Structural design principle and experimental study of the mixed-frequency vibration tool holder

Abstract

Abstract Fiber-reinforced polymer and metal laminated structures are widely used in aerospace and military fields because of their excellent mechanical and physical properties. However, the materials are prone to processing defects such as burring and furry during processing. In this paper, based on the mechanism of vibration cutting, the mixed-frequency vibration tool holder (MFVT) with low-frequency and ultrasonic combined vibration is designed. The low-frequency vibration module and ultrasonic vibration module of the tool holder are designed theoretically and studied experimentally. The vibration surface model and the dynamic equation of the low-frequency vibration module are established, which lays a theoretical foundation for the design of the low-frequency vibration module. A dynamic simulation model for error analysis is established, and the effects of surface profile error, cage clearance error and spline coupling clearance error on low-frequency vibration motion curve are studied.
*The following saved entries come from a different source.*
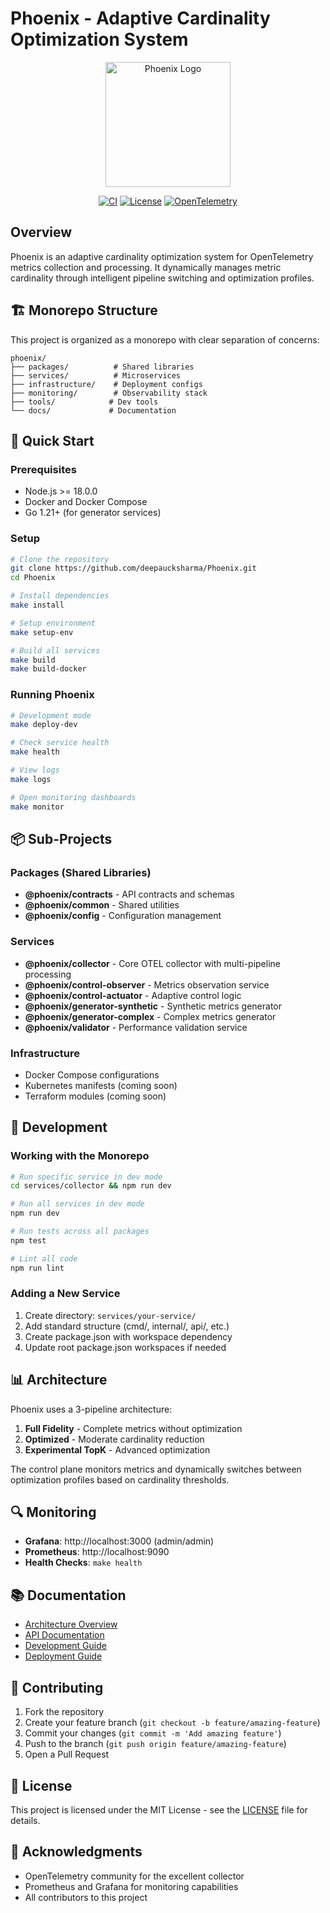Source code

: # Phoenix - Adaptive Cardinality Optimization System

<div align="center">
  <img src="docs/assets/phoenix-logo.png" alt="Phoenix Logo" width="200"/>
  
  [![CI](https://github.com/deepaucksharma/Phoenix/actions/workflows/ci.yml/badge.svg)](https://github.com/deepaucksharma/Phoenix/actions)
  [![License](https://img.shields.io/badge/License-MIT-blue.svg)](LICENSE)
  [![OpenTelemetry](https://img.shields.io/badge/OpenTelemetry-Compatible-orange)](https://opentelemetry.io/)
</div>

## Overview

Phoenix is an adaptive cardinality optimization system for OpenTelemetry metrics collection and processing. It dynamically manages metric cardinality through intelligent pipeline switching and optimization profiles.

## 🏗️ Monorepo Structure

This project is organized as a monorepo with clear separation of concerns:

```
phoenix/
├── packages/          # Shared libraries
├── services/          # Microservices
├── infrastructure/    # Deployment configs
├── monitoring/        # Observability stack
├── tools/            # Dev tools
└── docs/             # Documentation
```

## 🚀 Quick Start

### Prerequisites
- Node.js >= 18.0.0
- Docker and Docker Compose
- Go 1.21+ (for generator services)

### Setup
```bash
# Clone the repository
git clone https://github.com/deepaucksharma/Phoenix.git
cd Phoenix

# Install dependencies
make install

# Setup environment
make setup-env

# Build all services
make build
make build-docker
```

### Running Phoenix
```bash
# Development mode
make deploy-dev

# Check service health
make health

# View logs
make logs

# Open monitoring dashboards
make monitor
```

## 📦 Sub-Projects

### Packages (Shared Libraries)
- **@phoenix/contracts** - API contracts and schemas
- **@phoenix/common** - Shared utilities
- **@phoenix/config** - Configuration management

### Services
- **@phoenix/collector** - Core OTEL collector with multi-pipeline processing
- **@phoenix/control-observer** - Metrics observation service
- **@phoenix/control-actuator** - Adaptive control logic
- **@phoenix/generator-synthetic** - Synthetic metrics generator
- **@phoenix/generator-complex** - Complex metrics generator
- **@phoenix/validator** - Performance validation service

### Infrastructure
- Docker Compose configurations
- Kubernetes manifests (coming soon)
- Terraform modules (coming soon)

## 🔧 Development

### Working with the Monorepo
```bash
# Run specific service in dev mode
cd services/collector && npm run dev

# Run all services in dev mode
npm run dev

# Run tests across all packages
npm test

# Lint all code
npm run lint
```

### Adding a New Service
1. Create directory: `services/your-service/`
2. Add standard structure (cmd/, internal/, api/, etc.)
3. Create package.json with workspace dependency
4. Update root package.json workspaces if needed

## 📊 Architecture

Phoenix uses a 3-pipeline architecture:
1. **Full Fidelity** - Complete metrics without optimization
2. **Optimized** - Moderate cardinality reduction
3. **Experimental TopK** - Advanced optimization

The control plane monitors metrics and dynamically switches between optimization profiles based on cardinality thresholds.

## 🔍 Monitoring

- **Grafana**: http://localhost:3000 (admin/admin)
- **Prometheus**: http://localhost:9090
- **Health Checks**: `make health`

## 📚 Documentation

- [Architecture Overview](docs/architecture/ARCHITECTURE.md)
- [API Documentation](docs/api/README.md)
- [Development Guide](docs/guides/DEVELOPMENT.md)
- [Deployment Guide](docs/guides/DEPLOYMENT.md)

## 🤝 Contributing

1. Fork the repository
2. Create your feature branch (`git checkout -b feature/amazing-feature`)
3. Commit your changes (`git commit -m 'Add amazing feature'`)
4. Push to the branch (`git push origin feature/amazing-feature`)
5. Open a Pull Request

## 📄 License

This project is licensed under the MIT License - see the [LICENSE](LICENSE) file for details.

## 🙏 Acknowledgments

- OpenTelemetry community for the excellent collector
- Prometheus and Grafana for monitoring capabilities
- All contributors to this project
Among them, the contour error has the greatest influence on the motion curve. Analyzing the thermal energy generation mechanism of an ultrasonic vibrator through the vibration self-heating simulation model. The impact of temperature on the operational performance of an ultrasonic vibrator was analyzed through experiments. The experimental results indicate that both the amplitude and resonant frequency of the ultrasonic vibrator decrease with the increase in temperature.